Three months later, he established Education House, with the six boys he has been charged with molesting as his initial students.
Milosevic told UCA News that police interviews with the boys were not conducted with adult or parental supervision, or legal representation, and were made “under extreme duress, intimidation and extortion” — ensuring allegations against Mulroy would secure a conviction.
“These interviews were a clear violation of Cambodian and standard police procedures,” he said, adding this alone was grounds for the case to be annulled on March 6.
The report sent to the Australian prime minister includes a statutory declaration from an expatriate who spent time with the boys after Mulroy was arrested. That person’s name has not been released but a copy of the statutory declaration has been seen by UCA News.

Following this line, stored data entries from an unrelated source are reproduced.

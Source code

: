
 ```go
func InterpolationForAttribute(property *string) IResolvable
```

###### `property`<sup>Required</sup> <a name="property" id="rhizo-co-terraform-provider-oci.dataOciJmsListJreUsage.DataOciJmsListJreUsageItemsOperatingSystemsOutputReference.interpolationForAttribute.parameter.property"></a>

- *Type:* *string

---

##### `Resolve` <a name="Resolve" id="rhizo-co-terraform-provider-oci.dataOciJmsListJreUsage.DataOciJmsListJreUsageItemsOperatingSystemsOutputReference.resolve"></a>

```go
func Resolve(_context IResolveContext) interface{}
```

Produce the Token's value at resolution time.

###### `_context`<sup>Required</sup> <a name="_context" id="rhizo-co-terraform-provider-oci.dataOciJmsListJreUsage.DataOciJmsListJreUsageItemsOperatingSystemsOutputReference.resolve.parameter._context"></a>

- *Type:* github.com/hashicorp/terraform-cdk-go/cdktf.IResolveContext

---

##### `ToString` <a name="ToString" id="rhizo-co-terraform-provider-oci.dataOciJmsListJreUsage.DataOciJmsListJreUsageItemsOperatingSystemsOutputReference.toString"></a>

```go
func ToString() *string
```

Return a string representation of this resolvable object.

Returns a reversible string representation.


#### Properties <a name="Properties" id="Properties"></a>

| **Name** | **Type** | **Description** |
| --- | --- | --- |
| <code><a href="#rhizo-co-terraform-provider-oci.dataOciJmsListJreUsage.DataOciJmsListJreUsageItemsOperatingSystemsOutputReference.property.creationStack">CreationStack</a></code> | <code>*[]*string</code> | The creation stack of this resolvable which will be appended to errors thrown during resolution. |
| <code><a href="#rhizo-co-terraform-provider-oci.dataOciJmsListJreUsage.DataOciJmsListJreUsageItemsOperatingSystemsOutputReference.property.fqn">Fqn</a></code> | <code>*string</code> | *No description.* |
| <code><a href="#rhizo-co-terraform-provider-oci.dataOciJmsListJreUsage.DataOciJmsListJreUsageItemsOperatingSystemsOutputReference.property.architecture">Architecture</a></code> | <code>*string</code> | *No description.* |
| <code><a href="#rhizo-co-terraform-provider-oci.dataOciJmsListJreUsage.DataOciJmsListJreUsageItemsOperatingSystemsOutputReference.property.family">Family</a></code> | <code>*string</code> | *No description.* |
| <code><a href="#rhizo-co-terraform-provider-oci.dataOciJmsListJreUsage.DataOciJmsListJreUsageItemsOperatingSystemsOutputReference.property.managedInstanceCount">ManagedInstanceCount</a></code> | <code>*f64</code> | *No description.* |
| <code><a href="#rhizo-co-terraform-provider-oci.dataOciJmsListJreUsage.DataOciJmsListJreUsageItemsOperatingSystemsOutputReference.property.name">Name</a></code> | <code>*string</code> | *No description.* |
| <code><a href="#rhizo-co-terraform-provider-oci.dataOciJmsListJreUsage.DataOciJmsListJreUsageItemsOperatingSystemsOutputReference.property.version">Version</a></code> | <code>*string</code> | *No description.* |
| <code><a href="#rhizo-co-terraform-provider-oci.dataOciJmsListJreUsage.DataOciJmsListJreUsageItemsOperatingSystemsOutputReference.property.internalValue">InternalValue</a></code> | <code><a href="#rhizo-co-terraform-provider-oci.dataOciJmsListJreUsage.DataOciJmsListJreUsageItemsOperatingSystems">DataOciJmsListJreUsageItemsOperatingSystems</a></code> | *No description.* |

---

"Each of the boys clearly stated that Garry had done nothing inappropriate to them,” the declaration said, adding five of the boys had also told that to police, with one exception.
The person in the declaration said a 13-year-old boy later told him he had “become very afraid and had agreed with the police so that they would stop questioning him.”
According to local press reports, Khoem Vando, a child protection specialist with Action Pour Les Enfants (APLE), has claimed Mulroy brought the boys, aged 11 to 14, to his home in the commune of Slorkram where he allegedly sexually abused them in November 2018.
Milosevic said APLE had issued press statements claiming they had monitored Mulroy’s activities but had not provided the police with any physical evidence.
According to the declaration, “APLE staff put pressure on the boys’ parents to sign a document agreeing that APLE would appoint a lawyer to represent the boys” after being told they would have to spend large sums of money on their own lawyer.
“I can honestly say these boys were never abused by the accused. The boys’ honesty and demeanor showed no attitude that they were ever mistreated or abused sexually in anyway,” it said.
The report said there was a close relationship between APLE, FDC and its director Kerry Huntley, and this was “extremely pertinent” in how the police came to know about Mulroy.
The letter to Morrison and senior ministers in Australia, signed by Joel Saye who holds power of attorney over Mulroy, was blunt.
“Garry's friends and supporters have been advised to prepare for the worst but hope for the best by his lawyer, simply as a result of the corruption that he faces within the Cambodian justice and law enforcement systems working together in a well-organized extortion ring within small-town Siem Reap,” it said.
Milosevic added that this includes innocent Cambodians “being targeted and arrested on fake set-up child sexual assault charges.”
In response, a letter from Payne’s office said the Australian embassy in Phnom Penh was monitoring Mulroy’s case and offering consular assistance.
“However, as you appreciate, the Australian government must respect the legal processes of another sovereign country and cannot intervene in its judicial processes,” she said.
Mulroy’s lawyer, So Mosseny, told UCA News he would challenge those irregularities during the appeals court hearing, including police interviews with the children.
Asked whether Morrison could help, he said: “It’s a million-dollar question. I’ll leave it up to the family of Mr. Mulroy … but I think we have a very good case. There is no evidence against him.”